**WHAT YOU ARE ASKED TO DO**
Copy out each line below containing "store".
---------- DATA EXTRACT
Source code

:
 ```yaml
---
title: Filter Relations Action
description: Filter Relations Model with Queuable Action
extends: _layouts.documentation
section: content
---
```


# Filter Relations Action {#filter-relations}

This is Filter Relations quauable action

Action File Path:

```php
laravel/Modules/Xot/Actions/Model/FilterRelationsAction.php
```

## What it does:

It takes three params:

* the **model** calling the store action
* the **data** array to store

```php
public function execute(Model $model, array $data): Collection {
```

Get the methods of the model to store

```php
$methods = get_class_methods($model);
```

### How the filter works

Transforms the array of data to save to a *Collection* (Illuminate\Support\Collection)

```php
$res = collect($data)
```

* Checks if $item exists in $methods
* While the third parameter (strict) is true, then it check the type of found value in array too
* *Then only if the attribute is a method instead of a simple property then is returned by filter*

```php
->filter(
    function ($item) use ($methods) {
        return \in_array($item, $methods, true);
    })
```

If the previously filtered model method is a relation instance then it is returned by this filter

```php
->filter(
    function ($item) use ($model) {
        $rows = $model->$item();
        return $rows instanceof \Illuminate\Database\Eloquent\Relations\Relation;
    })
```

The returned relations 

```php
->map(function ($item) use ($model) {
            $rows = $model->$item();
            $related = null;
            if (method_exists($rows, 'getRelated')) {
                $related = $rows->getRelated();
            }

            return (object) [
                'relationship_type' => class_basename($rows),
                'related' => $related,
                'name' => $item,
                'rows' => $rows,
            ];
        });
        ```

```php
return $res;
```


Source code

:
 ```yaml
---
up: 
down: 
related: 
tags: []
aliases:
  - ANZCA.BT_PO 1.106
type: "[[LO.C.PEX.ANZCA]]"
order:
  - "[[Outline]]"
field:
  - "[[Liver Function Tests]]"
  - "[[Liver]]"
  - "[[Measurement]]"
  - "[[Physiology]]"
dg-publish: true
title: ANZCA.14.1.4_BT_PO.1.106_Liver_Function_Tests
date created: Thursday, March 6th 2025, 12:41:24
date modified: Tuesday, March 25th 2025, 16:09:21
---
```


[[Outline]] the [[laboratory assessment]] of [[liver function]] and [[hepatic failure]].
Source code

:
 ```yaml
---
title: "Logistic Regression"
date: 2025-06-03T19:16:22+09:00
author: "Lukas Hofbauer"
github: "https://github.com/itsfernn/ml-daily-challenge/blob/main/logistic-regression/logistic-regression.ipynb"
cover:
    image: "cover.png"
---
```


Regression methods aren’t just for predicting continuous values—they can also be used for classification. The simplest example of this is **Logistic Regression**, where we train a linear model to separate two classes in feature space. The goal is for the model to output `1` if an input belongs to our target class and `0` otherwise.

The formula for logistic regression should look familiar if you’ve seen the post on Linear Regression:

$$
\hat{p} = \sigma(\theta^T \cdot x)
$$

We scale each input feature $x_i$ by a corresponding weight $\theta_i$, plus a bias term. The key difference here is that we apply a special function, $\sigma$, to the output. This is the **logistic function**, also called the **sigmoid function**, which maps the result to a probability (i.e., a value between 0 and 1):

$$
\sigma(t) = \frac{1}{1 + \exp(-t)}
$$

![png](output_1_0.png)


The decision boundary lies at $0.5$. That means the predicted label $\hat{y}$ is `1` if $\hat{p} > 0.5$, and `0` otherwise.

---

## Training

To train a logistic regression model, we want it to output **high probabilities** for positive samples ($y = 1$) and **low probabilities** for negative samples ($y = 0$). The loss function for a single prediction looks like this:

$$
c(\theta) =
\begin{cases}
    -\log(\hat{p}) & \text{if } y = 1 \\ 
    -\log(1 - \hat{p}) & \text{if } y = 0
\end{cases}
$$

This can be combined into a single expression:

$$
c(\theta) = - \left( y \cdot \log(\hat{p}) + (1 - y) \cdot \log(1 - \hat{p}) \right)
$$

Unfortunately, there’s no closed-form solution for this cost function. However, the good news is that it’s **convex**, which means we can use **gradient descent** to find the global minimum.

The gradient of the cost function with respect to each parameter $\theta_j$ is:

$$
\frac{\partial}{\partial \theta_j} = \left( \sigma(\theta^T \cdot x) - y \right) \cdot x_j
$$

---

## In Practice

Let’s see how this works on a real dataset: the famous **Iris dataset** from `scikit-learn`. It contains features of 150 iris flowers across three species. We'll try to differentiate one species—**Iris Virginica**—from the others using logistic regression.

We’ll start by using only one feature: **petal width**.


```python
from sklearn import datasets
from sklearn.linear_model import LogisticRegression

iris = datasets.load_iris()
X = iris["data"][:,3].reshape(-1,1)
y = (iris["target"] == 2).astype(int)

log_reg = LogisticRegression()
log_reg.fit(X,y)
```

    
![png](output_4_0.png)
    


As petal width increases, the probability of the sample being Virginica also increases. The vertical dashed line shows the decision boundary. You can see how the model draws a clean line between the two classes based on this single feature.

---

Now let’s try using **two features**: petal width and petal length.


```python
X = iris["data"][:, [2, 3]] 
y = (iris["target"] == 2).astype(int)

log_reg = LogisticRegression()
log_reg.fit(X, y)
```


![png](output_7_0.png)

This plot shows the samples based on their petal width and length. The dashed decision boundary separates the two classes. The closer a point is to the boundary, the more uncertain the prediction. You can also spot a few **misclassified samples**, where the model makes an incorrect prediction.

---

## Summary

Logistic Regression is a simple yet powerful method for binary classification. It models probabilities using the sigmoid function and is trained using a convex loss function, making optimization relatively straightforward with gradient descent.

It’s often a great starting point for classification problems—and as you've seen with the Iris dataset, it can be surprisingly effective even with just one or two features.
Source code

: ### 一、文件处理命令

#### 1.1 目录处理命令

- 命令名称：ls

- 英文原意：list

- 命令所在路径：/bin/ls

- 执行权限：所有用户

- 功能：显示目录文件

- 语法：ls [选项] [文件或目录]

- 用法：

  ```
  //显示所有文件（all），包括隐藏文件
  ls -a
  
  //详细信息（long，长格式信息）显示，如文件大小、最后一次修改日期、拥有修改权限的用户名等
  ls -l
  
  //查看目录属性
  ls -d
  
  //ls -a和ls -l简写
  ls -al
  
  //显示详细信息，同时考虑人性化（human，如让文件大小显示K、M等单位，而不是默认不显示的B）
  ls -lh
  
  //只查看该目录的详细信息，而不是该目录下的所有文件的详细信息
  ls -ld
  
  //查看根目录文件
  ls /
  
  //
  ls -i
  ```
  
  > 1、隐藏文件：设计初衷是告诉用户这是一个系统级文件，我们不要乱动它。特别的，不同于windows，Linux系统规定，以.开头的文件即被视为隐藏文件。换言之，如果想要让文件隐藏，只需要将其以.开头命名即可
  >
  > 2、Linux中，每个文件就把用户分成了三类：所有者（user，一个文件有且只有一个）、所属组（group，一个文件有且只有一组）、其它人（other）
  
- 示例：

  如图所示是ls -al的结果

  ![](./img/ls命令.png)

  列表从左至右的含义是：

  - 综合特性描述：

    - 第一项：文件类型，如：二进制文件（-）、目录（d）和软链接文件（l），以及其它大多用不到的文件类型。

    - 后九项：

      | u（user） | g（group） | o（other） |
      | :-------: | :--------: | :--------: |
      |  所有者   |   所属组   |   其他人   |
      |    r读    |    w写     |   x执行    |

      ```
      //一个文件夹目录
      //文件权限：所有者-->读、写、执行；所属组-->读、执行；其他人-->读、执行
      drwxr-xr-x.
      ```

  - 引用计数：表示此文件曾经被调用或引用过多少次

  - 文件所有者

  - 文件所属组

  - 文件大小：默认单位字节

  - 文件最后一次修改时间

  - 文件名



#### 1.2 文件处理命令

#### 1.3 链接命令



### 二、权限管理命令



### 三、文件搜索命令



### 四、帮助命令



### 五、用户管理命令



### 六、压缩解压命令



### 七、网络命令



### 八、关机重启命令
--------------------
**WRITTEN ANSWER**
* the **model** calling the store action
* the **data** array to store
Get the methods of the model to store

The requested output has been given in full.